___ SUPPLIED RECORDS ___

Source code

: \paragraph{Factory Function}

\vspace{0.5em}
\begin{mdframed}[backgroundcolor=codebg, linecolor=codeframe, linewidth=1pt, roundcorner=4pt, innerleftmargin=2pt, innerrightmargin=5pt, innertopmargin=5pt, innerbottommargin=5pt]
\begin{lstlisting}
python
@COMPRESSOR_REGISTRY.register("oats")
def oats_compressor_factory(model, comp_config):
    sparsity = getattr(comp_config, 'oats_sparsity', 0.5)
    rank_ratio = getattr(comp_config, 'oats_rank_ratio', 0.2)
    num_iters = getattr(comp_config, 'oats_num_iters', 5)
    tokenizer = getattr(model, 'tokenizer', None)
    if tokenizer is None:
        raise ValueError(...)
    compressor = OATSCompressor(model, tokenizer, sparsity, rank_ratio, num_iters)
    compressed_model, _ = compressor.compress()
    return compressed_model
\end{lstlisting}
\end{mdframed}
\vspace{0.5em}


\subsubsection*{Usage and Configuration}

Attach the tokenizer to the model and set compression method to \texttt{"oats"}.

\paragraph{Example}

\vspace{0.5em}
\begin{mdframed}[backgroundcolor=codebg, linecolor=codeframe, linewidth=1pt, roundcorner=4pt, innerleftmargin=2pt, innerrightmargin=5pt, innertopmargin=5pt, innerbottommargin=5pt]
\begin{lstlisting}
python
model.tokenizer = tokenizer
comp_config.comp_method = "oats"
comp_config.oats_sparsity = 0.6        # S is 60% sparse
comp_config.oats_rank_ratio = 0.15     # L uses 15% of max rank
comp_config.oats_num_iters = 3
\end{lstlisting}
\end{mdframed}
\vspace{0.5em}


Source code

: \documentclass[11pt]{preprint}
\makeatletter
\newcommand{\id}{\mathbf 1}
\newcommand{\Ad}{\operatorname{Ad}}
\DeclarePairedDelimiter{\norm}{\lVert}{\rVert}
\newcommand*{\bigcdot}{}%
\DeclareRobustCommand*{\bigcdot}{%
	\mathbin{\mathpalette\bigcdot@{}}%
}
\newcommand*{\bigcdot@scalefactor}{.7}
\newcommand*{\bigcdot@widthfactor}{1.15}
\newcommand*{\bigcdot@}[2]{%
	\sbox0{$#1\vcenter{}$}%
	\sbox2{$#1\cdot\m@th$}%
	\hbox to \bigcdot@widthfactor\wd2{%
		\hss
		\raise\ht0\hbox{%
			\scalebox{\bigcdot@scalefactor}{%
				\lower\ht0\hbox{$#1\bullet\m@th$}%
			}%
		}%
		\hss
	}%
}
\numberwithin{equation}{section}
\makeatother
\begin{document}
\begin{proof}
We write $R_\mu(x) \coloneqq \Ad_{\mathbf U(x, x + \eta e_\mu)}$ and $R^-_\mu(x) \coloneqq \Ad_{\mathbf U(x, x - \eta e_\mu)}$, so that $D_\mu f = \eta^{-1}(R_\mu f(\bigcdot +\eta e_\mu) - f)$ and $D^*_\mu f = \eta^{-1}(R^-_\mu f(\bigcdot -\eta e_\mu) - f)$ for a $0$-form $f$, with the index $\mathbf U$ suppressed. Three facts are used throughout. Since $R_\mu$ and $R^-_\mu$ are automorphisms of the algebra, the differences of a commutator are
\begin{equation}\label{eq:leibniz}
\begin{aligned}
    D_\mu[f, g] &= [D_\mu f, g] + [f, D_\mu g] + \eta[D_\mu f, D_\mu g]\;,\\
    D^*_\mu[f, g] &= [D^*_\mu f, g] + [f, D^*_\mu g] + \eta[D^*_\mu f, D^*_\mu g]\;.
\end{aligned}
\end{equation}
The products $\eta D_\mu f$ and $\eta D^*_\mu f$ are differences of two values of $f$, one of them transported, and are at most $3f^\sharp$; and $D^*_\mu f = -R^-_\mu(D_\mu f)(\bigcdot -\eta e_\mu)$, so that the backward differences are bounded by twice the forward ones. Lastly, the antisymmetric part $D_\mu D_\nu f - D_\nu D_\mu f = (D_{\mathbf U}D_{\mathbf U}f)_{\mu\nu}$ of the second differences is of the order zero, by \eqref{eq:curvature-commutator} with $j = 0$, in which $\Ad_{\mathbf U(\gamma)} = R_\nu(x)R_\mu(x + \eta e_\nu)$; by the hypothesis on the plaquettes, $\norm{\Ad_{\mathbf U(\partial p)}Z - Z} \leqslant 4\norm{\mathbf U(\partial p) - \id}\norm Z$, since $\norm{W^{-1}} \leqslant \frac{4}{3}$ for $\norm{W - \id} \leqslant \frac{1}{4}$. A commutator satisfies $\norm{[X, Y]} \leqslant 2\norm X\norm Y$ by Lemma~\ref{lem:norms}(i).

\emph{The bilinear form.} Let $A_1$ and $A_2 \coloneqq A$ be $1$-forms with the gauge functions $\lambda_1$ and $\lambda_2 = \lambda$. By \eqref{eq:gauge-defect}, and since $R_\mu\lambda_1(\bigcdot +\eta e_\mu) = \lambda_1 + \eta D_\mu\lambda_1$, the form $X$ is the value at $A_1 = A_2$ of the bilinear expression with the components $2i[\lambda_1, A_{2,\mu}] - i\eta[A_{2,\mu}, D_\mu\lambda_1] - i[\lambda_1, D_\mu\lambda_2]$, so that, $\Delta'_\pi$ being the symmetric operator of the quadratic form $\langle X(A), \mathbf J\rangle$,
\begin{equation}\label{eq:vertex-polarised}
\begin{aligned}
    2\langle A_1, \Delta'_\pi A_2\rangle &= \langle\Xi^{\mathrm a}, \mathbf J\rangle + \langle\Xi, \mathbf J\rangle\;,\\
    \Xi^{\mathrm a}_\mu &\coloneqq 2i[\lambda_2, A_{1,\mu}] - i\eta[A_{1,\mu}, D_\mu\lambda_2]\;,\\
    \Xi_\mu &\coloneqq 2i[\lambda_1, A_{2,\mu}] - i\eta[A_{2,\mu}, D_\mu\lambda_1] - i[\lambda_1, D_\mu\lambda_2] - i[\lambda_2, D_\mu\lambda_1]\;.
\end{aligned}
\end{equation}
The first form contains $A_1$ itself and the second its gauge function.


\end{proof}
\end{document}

___

→ **TASK OBJECTIVE**
What the answer needs is every line from the data above with "gauge" in it.

→ **OUTPUT OF THE EXERCISE**
\emph{The bilinear form.} Let $A_1$ and $A_2 \coloneqq A$ be $1$-forms with the gauge functions $\lambda_1$ and $\lambda_2 = \lambda$. By \eqref{eq:gauge-defect}, and since $R_\mu\lambda_1(\bigcdot +\eta e_\mu) = \lambda_1 + \eta D_\mu\lambda_1$, the form $X$ is the value at $A_1 = A_2$ of the bilinear expression with the components $2i[\lambda_1, A_{2,\mu}] - i\eta[A_{2,\mu}, D_\mu\lambda_1] - i[\lambda_1, D_\mu\lambda_2]$, so that, $\Delta'_\pi$ being the symmetric operator of the quadratic form $\langle X(A), \mathbf J\rangle$,
The first form contains $A_1$ itself and the second its gauge function.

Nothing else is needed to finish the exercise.